State’s five-year borrowing costs hit record low on rating upgrade
Yields on five-year bonds fall 17 basis points to 1.62%, lower than equivalent US bonds
Moody’s upgrading of Ireland’s credit rating by one notch to Baa3 on Friday, the lowest investment grade, meant investors previously restricted from buying junk-rated debt were once again able buy Irish bonds. Photograph: Brendan McDermid /Reuters
The State’s five-year borrowing costs fell to a record 92-year low today on the back of Moody’s decision to restore Ireland’s credit rating to investment grade.
Yields on five-year Irish bonds dropped 17 basis points to 1.621 per cent at one stage, lower than equivalent US yields, as investors anticipated further upgrades in the coming months.
Yields on benchmark 10-year Irish bonds fell 20 basis points to 3.24 per cent, close to an eight-year low.
Moody’s upgrading of Ireland’s credit rating by one notch to Baa3 on Friday, the lowest investment grade, meant investors previously restricted from buying junk-rated debt were once again able to buy Irish bonds.
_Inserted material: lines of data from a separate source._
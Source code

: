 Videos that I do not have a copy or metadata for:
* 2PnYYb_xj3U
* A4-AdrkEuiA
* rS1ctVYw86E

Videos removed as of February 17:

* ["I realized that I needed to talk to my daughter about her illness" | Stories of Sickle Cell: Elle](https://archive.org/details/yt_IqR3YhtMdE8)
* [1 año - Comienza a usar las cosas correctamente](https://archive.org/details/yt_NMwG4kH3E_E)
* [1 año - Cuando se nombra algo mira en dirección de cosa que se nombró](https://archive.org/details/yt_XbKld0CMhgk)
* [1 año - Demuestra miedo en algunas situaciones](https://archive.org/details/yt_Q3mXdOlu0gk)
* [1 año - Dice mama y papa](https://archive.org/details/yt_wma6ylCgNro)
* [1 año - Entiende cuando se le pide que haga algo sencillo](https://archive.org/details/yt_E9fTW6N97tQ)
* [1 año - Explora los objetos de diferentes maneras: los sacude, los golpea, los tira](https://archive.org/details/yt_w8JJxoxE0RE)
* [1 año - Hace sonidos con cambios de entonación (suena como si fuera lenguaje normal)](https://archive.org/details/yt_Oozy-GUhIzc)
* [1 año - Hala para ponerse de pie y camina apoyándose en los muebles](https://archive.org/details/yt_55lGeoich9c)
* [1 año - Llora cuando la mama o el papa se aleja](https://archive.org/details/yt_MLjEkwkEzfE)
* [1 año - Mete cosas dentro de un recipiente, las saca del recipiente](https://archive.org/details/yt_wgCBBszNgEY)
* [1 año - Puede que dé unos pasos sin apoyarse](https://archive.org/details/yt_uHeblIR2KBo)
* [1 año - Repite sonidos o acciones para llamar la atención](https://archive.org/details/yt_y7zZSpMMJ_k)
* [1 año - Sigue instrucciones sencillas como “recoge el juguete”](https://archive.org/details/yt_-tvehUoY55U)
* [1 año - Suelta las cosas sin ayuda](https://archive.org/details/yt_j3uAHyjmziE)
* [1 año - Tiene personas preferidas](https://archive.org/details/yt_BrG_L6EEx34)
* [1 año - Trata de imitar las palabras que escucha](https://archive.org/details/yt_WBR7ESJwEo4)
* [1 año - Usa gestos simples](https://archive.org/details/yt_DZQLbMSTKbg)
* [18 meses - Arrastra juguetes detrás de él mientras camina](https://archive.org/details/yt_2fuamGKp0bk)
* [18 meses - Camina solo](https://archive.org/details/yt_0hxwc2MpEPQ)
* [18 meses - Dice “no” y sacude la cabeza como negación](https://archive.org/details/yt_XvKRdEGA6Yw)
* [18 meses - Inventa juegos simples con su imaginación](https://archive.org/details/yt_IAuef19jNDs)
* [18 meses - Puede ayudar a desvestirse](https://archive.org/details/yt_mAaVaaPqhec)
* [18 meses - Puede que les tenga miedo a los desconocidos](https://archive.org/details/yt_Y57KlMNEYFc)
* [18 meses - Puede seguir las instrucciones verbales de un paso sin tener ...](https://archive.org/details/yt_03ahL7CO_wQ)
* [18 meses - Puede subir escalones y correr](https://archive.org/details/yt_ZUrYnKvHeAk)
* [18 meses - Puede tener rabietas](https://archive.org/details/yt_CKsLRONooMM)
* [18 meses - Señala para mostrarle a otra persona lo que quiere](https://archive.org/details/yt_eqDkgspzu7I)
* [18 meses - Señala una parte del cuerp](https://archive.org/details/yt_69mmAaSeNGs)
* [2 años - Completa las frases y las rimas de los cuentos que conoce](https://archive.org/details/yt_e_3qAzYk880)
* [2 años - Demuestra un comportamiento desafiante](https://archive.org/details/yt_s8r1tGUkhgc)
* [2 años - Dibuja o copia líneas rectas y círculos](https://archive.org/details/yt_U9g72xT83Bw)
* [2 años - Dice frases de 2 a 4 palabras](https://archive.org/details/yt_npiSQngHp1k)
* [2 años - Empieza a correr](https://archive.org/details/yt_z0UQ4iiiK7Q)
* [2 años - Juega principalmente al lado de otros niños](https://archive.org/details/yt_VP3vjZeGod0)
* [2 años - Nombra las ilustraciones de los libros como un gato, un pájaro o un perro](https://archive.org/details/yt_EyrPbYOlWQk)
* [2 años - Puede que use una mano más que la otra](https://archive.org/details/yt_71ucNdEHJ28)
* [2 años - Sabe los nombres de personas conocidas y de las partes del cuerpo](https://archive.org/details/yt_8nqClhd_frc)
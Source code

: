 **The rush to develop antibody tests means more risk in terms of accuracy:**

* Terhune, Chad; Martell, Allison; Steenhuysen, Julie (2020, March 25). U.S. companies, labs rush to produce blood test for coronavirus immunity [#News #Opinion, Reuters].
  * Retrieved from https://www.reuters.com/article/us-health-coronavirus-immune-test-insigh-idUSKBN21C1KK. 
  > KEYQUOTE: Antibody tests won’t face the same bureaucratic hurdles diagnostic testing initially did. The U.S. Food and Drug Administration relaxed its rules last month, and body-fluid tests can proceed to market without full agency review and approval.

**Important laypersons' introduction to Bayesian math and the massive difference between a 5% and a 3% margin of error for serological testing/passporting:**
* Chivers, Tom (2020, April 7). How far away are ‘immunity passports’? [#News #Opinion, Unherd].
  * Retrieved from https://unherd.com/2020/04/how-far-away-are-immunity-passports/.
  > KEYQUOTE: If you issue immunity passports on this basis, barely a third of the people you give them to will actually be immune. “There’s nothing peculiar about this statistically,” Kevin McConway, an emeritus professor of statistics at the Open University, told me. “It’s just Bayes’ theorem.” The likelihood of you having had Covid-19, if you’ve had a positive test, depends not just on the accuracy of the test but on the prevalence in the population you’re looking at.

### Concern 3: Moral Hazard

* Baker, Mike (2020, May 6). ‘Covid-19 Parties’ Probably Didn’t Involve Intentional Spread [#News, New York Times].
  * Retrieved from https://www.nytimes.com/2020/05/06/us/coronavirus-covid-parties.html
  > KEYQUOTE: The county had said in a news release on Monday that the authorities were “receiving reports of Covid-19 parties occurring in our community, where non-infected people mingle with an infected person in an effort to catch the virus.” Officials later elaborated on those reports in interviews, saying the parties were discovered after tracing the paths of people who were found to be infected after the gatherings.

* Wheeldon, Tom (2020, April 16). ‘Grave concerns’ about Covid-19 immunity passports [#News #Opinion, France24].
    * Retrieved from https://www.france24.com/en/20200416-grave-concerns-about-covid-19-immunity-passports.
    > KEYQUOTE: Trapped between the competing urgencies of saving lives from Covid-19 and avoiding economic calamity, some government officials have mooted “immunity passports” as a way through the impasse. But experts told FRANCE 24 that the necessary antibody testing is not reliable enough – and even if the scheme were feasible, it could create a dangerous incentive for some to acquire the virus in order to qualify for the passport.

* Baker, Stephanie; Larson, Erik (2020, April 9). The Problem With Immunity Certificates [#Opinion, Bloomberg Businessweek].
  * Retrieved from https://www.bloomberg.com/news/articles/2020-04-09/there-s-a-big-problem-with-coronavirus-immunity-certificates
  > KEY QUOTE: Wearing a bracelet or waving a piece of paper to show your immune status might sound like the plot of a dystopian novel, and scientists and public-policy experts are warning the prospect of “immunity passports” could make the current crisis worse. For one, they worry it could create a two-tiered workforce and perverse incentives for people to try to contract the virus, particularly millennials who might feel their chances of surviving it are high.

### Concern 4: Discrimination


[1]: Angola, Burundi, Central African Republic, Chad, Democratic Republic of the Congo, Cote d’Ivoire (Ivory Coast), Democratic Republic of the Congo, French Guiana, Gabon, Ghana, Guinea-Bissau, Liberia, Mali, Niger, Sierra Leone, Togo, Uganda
Yields on Irish debt have fallen steadily since mid-2011, at the height of the euro zone debt crisis, when five-year Irish yields topped 18 per cent, and ten-year yields were 14 per cent.
Welcoming the positive market reaction, National Treasury Management Agency (NTMA) chief executive John Corrigan said the agency still had about €4 billion to raise this year, though the size of the individual auctions would be “modest”.
Mr Corrigan said he hoped Ireland may benefit from a further rating upgrade, possibly within 15-18 months if the Government stuck to its fiscal targets, and that Friday’s decision by Moody’s may bring interest in Irish bonds from Japan and the Far East.
He also indicated to RTÉ’s Morning Ireland programme that the agency intended to make an announcement regarding its auction plan for the year in a week or two.
Despite an EU-wide bond market rally today, which saw yields on German bunds fall to a six-week low, the premium investors require to hold Irish debt over German debt shrank to 152 basis points - its lowest level since early 2010 several months before the country was forced to seek an international bailout.
“Ireland has clearly turned a corner and you’re starting to see that reflected in the ratings,” said Allan von Mehren, the chief analyst at Danske Bank.
“We’re going to see a continued grind lower in yields in peripheral countries as investors look for places where they can get yield pick-up and as long as fundamentals are also improving,” he said.
Citigroup strategist Peter Goves said that the rating action came earlier than anticipated and goes beyond expectations. He said Irish bonds may now gravitate toward the “soft core” of euro zone more quickly than anticipated, and suggested another Moody’s upgrade later in 2014 was a possibility.
Standards and Poor’s and Fitch rate Irish debt three notches above junk at BBB+. S&P lifted its outlook to positive last year while Fitch, scheduled to give an update in a month’s time, has a stable outlook.
“Ratings agencies are catching up with reality,” said Chris Scicluna, head of economic research at Daiwa Capital Markets. “Yields are still closer to the periphery (than top-rated states) so you can’t argue the rally is excessive.”
“Bottom line, the Moody’s move on Ireland was overdue but is still an importantconfirmation of the market discount, and especially as the market is discounting more positive developments,” said Padhraic Garvey, global head of developed markets debt & rates strategy at ING Bank in Amsterdam.
Mr Garvey noted that ING’s own credit rating model pitches Ireland at BBB+, and thus suggests that Moody’s is “still behind the pace”.
The cost of insuring against an Irish default also fell today. Five-year credit default swaps broke below 100 basis point for the first time since 2008, to 93 basis points, according to Markit.